■ **Task item**:
Copy all lines below containing "tabularx".

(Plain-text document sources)
§ §
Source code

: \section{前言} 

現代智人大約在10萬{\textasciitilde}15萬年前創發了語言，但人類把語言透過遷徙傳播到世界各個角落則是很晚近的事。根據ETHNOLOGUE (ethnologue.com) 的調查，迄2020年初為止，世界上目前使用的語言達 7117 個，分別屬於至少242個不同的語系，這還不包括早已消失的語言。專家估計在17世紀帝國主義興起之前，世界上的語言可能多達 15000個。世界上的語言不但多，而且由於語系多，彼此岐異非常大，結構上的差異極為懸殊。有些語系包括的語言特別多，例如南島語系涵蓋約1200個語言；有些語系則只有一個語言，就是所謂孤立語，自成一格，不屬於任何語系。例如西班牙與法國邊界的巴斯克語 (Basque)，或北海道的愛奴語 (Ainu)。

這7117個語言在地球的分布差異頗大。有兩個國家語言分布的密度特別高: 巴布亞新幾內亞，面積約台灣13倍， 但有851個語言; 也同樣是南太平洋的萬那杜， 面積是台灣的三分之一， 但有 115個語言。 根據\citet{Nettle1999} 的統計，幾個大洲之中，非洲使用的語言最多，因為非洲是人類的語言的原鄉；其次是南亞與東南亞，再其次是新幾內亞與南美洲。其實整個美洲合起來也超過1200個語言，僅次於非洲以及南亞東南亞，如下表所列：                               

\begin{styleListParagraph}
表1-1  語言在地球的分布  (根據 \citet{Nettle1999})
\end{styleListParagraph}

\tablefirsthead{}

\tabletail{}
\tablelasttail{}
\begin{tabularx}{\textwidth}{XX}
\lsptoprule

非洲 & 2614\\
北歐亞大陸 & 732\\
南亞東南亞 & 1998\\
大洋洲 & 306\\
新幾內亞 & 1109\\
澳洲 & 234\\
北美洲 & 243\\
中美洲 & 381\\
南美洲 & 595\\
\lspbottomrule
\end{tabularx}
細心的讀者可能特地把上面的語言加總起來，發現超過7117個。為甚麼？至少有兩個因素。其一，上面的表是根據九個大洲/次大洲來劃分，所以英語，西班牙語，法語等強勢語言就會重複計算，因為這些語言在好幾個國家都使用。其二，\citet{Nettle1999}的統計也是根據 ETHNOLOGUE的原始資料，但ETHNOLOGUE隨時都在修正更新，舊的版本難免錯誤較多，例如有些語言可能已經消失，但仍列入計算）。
§ §
■ **Task answer**:
\begin{tabularx}{\textwidth}{XX}
\end{tabularx}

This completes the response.